RECORDS SUPPLIED -
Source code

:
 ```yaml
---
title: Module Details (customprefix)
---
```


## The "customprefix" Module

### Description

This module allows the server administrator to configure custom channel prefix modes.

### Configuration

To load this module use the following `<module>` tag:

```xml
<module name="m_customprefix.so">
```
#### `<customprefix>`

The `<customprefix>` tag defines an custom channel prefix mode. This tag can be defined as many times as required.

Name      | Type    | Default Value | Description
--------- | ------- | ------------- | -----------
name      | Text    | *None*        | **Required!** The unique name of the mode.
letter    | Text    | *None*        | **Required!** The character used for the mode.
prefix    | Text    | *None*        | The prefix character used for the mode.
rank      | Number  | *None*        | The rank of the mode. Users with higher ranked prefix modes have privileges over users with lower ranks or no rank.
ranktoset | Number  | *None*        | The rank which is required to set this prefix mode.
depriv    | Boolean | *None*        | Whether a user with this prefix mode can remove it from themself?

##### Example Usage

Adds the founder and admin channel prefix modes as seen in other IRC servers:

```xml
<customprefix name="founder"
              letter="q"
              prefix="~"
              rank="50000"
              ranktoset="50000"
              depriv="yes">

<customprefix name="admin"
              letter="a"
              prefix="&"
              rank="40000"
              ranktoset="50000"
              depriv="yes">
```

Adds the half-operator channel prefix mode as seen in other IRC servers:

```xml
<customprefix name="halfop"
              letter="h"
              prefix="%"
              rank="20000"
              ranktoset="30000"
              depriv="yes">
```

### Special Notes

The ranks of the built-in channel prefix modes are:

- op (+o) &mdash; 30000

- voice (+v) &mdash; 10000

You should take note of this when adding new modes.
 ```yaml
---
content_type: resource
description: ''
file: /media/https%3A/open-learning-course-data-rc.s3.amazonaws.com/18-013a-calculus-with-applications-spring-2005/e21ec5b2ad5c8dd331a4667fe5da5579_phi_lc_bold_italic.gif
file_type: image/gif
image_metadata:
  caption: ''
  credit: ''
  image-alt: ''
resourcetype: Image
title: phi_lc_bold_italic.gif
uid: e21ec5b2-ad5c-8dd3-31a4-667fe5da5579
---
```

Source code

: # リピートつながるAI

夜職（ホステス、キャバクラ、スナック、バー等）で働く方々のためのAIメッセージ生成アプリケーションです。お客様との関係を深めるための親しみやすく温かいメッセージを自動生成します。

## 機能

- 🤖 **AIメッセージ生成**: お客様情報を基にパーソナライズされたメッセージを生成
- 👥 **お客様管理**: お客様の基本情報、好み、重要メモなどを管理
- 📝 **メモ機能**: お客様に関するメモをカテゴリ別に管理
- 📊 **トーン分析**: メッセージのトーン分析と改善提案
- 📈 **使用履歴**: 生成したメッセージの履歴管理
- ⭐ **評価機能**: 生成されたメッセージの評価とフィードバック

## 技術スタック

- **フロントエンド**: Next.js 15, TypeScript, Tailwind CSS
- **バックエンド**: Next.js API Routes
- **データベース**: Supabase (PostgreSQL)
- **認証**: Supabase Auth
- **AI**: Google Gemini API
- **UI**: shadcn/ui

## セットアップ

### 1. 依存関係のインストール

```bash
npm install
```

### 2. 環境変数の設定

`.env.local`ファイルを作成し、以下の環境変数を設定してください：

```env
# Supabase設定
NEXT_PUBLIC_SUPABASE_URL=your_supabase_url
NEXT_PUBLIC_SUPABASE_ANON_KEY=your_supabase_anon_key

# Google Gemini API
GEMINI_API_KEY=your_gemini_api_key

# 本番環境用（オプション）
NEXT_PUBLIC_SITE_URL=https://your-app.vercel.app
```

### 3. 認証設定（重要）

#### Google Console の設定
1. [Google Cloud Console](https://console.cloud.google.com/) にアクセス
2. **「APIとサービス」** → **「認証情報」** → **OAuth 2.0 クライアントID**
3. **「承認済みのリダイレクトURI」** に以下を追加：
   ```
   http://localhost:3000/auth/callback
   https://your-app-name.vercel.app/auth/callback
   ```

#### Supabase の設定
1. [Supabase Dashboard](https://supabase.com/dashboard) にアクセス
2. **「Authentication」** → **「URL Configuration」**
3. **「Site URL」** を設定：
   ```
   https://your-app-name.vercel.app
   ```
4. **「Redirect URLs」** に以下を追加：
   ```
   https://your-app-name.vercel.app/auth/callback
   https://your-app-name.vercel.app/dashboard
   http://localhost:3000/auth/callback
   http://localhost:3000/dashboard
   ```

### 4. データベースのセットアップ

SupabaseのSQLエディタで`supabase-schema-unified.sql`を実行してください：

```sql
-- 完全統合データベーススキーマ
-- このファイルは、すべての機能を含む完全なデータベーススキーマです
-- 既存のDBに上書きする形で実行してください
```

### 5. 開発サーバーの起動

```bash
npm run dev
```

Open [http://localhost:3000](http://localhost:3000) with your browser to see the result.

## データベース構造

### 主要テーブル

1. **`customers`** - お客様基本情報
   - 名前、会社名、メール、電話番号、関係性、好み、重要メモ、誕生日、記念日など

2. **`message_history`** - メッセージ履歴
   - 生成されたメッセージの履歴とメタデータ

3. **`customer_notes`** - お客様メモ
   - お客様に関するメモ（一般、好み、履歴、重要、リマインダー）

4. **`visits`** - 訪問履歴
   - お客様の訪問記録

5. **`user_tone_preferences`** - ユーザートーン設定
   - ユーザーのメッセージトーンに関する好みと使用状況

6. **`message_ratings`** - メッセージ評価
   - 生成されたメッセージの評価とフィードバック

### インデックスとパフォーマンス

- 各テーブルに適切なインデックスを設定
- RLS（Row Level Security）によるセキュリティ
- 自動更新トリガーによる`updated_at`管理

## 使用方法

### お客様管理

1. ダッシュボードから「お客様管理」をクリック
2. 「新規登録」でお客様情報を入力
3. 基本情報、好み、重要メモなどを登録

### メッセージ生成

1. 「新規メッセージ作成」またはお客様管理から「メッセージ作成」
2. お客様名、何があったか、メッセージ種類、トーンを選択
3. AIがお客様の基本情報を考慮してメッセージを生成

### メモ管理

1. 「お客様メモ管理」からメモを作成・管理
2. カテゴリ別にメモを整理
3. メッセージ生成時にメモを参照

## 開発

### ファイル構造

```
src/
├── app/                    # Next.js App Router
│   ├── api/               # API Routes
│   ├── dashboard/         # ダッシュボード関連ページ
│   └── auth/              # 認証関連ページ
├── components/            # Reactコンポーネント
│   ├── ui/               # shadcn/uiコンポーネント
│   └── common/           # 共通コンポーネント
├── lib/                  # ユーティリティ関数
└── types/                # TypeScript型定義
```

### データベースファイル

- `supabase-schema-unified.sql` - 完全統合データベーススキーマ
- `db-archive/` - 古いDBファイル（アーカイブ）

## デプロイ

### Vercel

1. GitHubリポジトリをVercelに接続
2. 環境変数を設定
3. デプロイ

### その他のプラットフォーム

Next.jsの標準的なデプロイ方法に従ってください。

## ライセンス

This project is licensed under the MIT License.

---

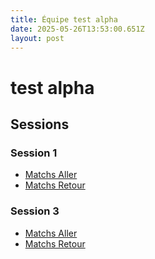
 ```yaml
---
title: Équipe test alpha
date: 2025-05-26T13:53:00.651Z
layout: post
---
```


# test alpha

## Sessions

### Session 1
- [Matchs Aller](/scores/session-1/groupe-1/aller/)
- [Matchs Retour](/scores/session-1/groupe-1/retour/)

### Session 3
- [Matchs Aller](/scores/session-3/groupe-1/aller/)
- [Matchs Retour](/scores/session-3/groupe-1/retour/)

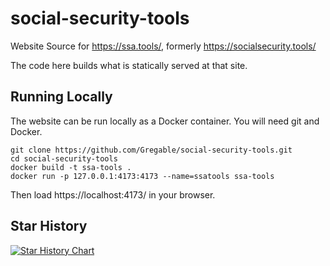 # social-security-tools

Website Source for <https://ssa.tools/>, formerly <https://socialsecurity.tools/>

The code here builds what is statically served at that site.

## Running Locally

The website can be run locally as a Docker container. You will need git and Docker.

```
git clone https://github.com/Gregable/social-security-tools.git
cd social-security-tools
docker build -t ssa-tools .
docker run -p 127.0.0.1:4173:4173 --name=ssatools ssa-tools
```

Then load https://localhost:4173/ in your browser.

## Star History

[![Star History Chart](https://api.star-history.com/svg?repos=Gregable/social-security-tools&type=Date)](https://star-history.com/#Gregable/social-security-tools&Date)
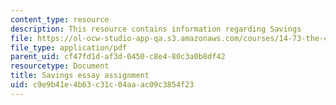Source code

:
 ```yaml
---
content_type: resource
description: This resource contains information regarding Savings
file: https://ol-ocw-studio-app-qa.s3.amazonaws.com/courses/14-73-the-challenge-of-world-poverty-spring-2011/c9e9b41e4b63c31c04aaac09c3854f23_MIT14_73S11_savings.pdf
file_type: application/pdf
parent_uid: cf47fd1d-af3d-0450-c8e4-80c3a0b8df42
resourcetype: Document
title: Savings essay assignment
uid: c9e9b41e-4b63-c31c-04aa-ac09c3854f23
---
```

==

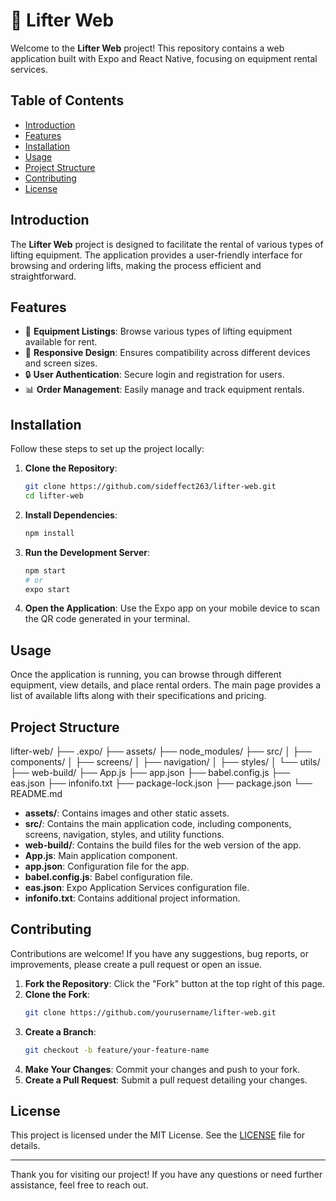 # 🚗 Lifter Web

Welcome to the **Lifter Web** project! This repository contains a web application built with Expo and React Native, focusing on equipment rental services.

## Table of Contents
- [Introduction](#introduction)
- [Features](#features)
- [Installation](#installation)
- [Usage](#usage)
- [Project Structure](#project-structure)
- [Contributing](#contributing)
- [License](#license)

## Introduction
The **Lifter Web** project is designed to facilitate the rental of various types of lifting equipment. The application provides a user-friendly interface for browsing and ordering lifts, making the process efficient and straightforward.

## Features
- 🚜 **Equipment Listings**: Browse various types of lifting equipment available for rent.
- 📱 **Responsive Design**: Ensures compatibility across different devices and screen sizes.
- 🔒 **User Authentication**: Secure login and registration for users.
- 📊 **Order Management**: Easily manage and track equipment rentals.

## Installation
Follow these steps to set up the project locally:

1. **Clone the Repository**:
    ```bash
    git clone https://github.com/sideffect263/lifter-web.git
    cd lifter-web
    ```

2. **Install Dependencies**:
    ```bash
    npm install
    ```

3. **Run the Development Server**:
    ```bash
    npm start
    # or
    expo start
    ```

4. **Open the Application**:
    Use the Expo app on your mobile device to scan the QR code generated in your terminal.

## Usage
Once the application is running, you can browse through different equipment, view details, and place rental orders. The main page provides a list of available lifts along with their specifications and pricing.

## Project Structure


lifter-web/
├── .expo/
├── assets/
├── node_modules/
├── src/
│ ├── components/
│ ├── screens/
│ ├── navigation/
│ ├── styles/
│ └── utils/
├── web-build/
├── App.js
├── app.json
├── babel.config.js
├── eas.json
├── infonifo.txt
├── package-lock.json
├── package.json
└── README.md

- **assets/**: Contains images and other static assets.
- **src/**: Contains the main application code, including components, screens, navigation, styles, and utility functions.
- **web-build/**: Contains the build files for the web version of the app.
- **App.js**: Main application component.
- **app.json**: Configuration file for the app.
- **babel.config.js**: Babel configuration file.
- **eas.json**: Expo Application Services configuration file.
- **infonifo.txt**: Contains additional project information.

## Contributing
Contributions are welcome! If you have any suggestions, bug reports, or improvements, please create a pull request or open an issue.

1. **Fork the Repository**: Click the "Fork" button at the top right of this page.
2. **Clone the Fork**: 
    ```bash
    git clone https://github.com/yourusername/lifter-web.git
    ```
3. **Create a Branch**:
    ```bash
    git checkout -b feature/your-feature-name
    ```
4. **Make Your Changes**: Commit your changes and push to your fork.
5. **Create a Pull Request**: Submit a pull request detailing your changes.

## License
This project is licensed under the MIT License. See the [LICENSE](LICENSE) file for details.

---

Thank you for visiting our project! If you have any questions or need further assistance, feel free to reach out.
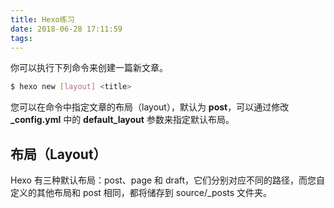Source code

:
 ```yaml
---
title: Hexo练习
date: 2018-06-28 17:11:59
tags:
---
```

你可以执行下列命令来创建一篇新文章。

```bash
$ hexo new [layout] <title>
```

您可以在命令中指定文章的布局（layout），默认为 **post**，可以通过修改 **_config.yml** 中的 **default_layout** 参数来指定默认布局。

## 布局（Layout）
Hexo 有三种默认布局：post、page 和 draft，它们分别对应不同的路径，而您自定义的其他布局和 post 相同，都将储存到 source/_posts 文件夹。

WHAT THE TASK ASKS - Go through the listing above and return each line where the word "babel" occurs.

ANSWER SECTION -
├── babel.config.js
- **babel.config.js**: Babel configuration file.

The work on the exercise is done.